• What you are asked to do: The records that follow are to be given again exactly, with their pictures omitted.

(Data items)

== Segment start ==

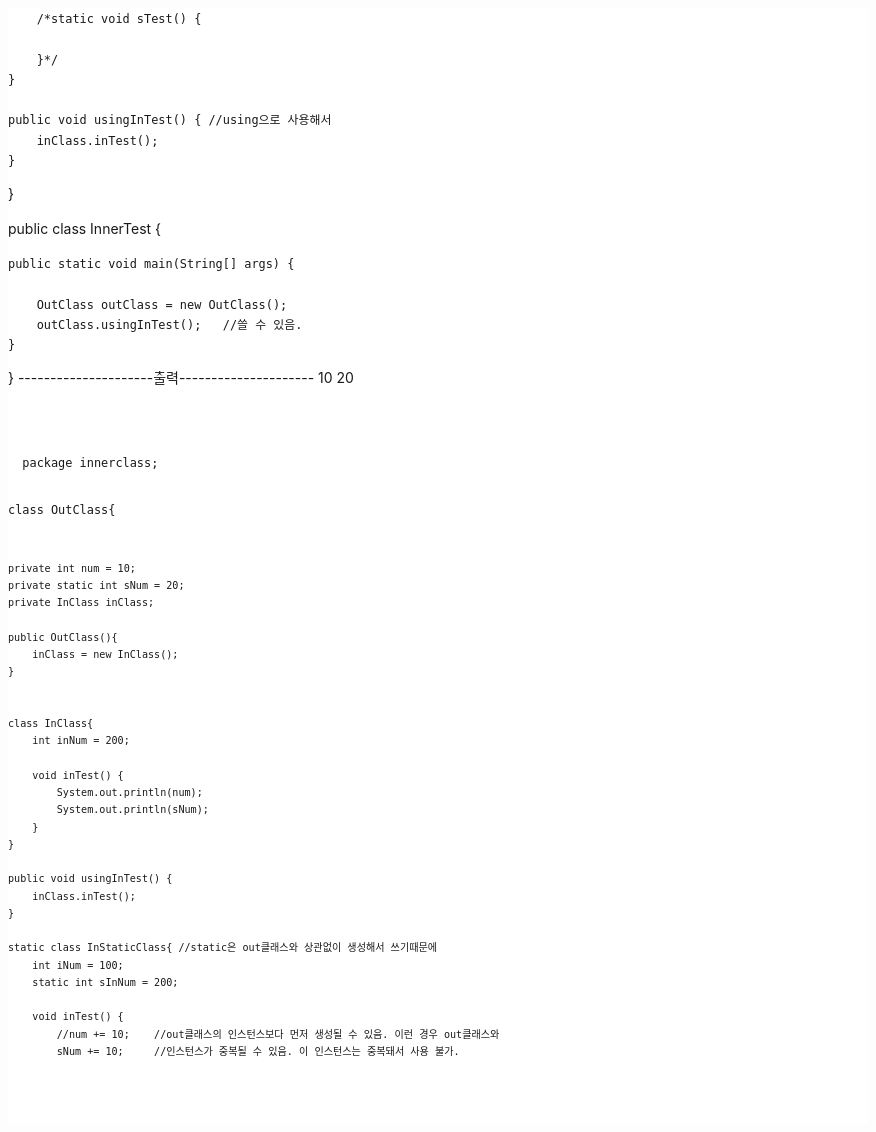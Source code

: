 		/*static void sTest() { 
			
		}*/
	}

	public void usingInTest() { //using으로 사용해서 
		inClass.inTest();
	}
}

public class InnerTest {

	public static void main(String[] args) {
		
		OutClass outClass = new OutClass();
		outClass.usingInTest();   //쓸 수 있음.
	}
}
---------------------출력---------------------
10
20

</code>
  </pre>
  
  
<code>
  <pre>
  package innerclass;

class OutClass{
	
	private int num = 10;
	private static int sNum = 20;
	private InClass inClass;	
						
	public OutClass(){
		inClass = new InClass();
	}
	
	
	class InClass{
		int inNum = 200;
		
		void inTest() {
			System.out.println(num);	
			System.out.println(sNum);	
		}
	}

	public void usingInTest() {
		inClass.inTest();
	}

	static class InStaticClass{	//static은 out클래스와 상관없이 생성해서 쓰기때문에
		int iNum = 100;
		static int sInNum = 200;
		
		void inTest() {
			//num += 10;	//out클래스의 인스턴스보다 먼저 생성될 수 있음. 이런 경우 out클래스와 
			sNum += 10;		//인스턴스가 중복될 수 있음. 이 인스턴스는 중복돼서 사용 불가.
			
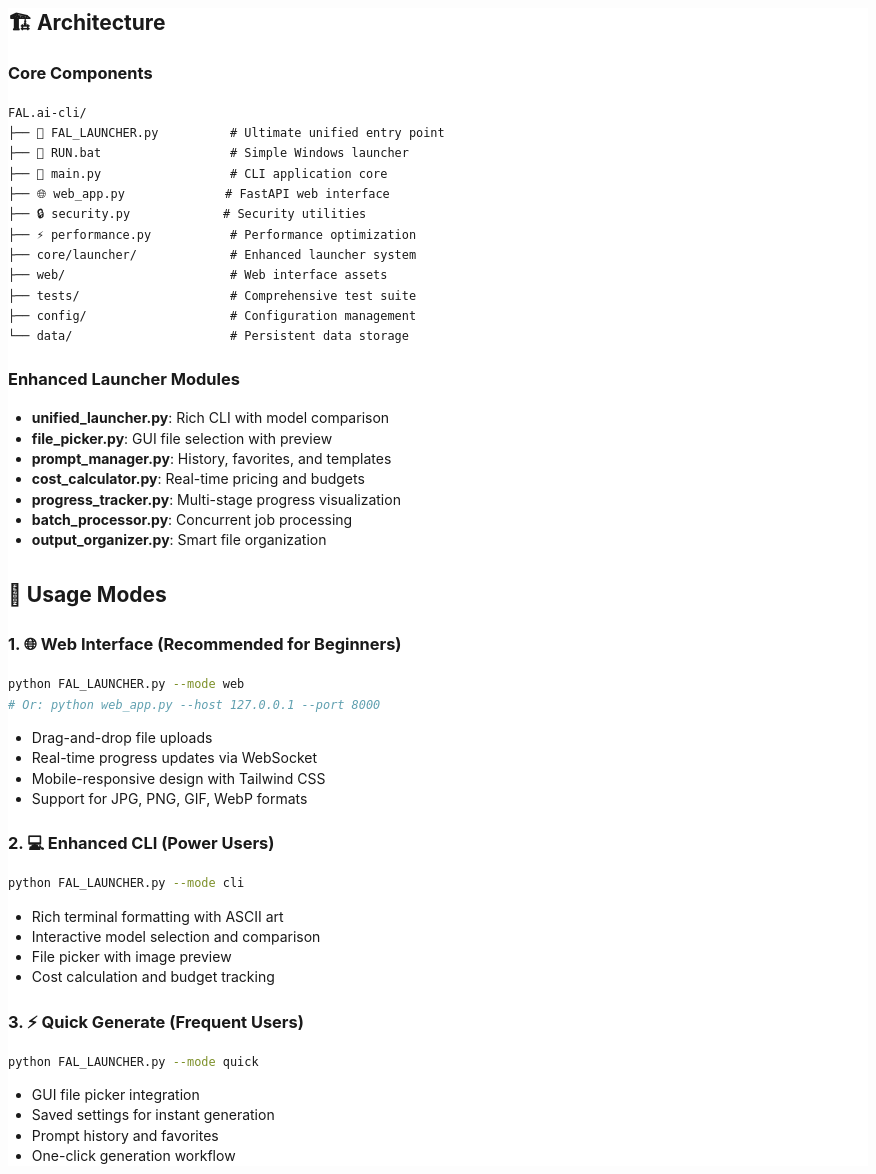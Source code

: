 ## 🏗️ Architecture

### Core Components
```
FAL.ai-cli/
├── 🎯 FAL_LAUNCHER.py          # Ultimate unified entry point
├── 🎯 RUN.bat                  # Simple Windows launcher
├── 📱 main.py                  # CLI application core
├── 🌐 web_app.py              # FastAPI web interface
├── 🔒 security.py             # Security utilities
├── ⚡ performance.py           # Performance optimization
├── core/launcher/             # Enhanced launcher system
├── web/                       # Web interface assets
├── tests/                     # Comprehensive test suite
├── config/                    # Configuration management
└── data/                      # Persistent data storage
```

### Enhanced Launcher Modules
- **unified_launcher.py**: Rich CLI with model comparison
- **file_picker.py**: GUI file selection with preview
- **prompt_manager.py**: History, favorites, and templates
- **cost_calculator.py**: Real-time pricing and budgets
- **progress_tracker.py**: Multi-stage progress visualization
- **batch_processor.py**: Concurrent job processing
- **output_organizer.py**: Smart file organization

## 🚦 Usage Modes

### 1. 🌐 Web Interface (Recommended for Beginners)
```bash
python FAL_LAUNCHER.py --mode web
# Or: python web_app.py --host 127.0.0.1 --port 8000
```
- Drag-and-drop file uploads
- Real-time progress updates via WebSocket
- Mobile-responsive design with Tailwind CSS
- Support for JPG, PNG, GIF, WebP formats

### 2. 💻 Enhanced CLI (Power Users)
```bash
python FAL_LAUNCHER.py --mode cli
```
- Rich terminal formatting with ASCII art
- Interactive model selection and comparison
- File picker with image preview
- Cost calculation and budget tracking

### 3. ⚡ Quick Generate (Frequent Users)
```bash
python FAL_LAUNCHER.py --mode quick
```
- GUI file picker integration
- Saved settings for instant generation
- Prompt history and favorites
- One-click generation workflow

== Segment end ==

• Written answer:
Source code

: 		/*static void sTest() { 
			
		}*/
	}

	public void usingInTest() { //using으로 사용해서 
		inClass.inTest();
	}
}

public class InnerTest {

	public static void main(String[] args) {
		
		OutClass outClass = new OutClass();
		outClass.usingInTest();   //쓸 수 있음.
	}
}
---------------------출력---------------------
10
20

</code>
  </pre>
  
  
<code>
  <pre>
  package innerclass;

class OutClass{
	
	private int num = 10;
	private static int sNum = 20;
	private InClass inClass;	
						
	public OutClass(){
		inClass = new InClass();
	}
	
	
	class InClass{
		int inNum = 200;
		
		void inTest() {
			System.out.println(num);	
			System.out.println(sNum);	
		}
	}

	public void usingInTest() {
		inClass.inTest();
	}

	static class InStaticClass{	//static은 out클래스와 상관없이 생성해서 쓰기때문에
		int iNum = 100;
		static int sInNum = 200;
		
		void inTest() {
			//num += 10;	//out클래스의 인스턴스보다 먼저 생성될 수 있음. 이런 경우 out클래스와 
			sNum += 10;		//인스턴스가 중복될 수 있음. 이 인스턴스는 중복돼서 사용 불가.
			
Source code

: ## 🏗️ Architecture

### Core Components
```
FAL.ai-cli/
├── 🎯 FAL_LAUNCHER.py          # Ultimate unified entry point
├── 🎯 RUN.bat                  # Simple Windows launcher
├── 📱 main.py                  # CLI application core
├── 🌐 web_app.py              # FastAPI web interface
├── 🔒 security.py             # Security utilities
├── ⚡ performance.py           # Performance optimization
├── core/launcher/             # Enhanced launcher system
├── web/                       # Web interface assets
├── tests/                     # Comprehensive test suite
├── config/                    # Configuration management
└── data/                      # Persistent data storage
```

### Enhanced Launcher Modules
- **unified_launcher.py**: Rich CLI with model comparison
- **file_picker.py**: GUI file selection with preview
- **prompt_manager.py**: History, favorites, and templates
- **cost_calculator.py**: Real-time pricing and budgets
- **progress_tracker.py**: Multi-stage progress visualization
- **batch_processor.py**: Concurrent job processing
- **output_organizer.py**: Smart file organization

## 🚦 Usage Modes

### 1. 🌐 Web Interface (Recommended for Beginners)
```bash
python FAL_LAUNCHER.py --mode web
# Or: python web_app.py --host 127.0.0.1 --port 8000
```
- Drag-and-drop file uploads
- Real-time progress updates via WebSocket
- Mobile-responsive design with Tailwind CSS
- Support for JPG, PNG, GIF, WebP formats

### 2. 💻 Enhanced CLI (Power Users)
```bash
python FAL_LAUNCHER.py --mode cli
```
- Rich terminal formatting with ASCII art
- Interactive model selection and comparison
- File picker with image preview
- Cost calculation and budget tracking

### 3. ⚡ Quick Generate (Frequent Users)
```bash
python FAL_LAUNCHER.py --mode quick
```
- GUI file picker integration
- Saved settings for instant generation
- Prompt history and favorites
- One-click generation workflow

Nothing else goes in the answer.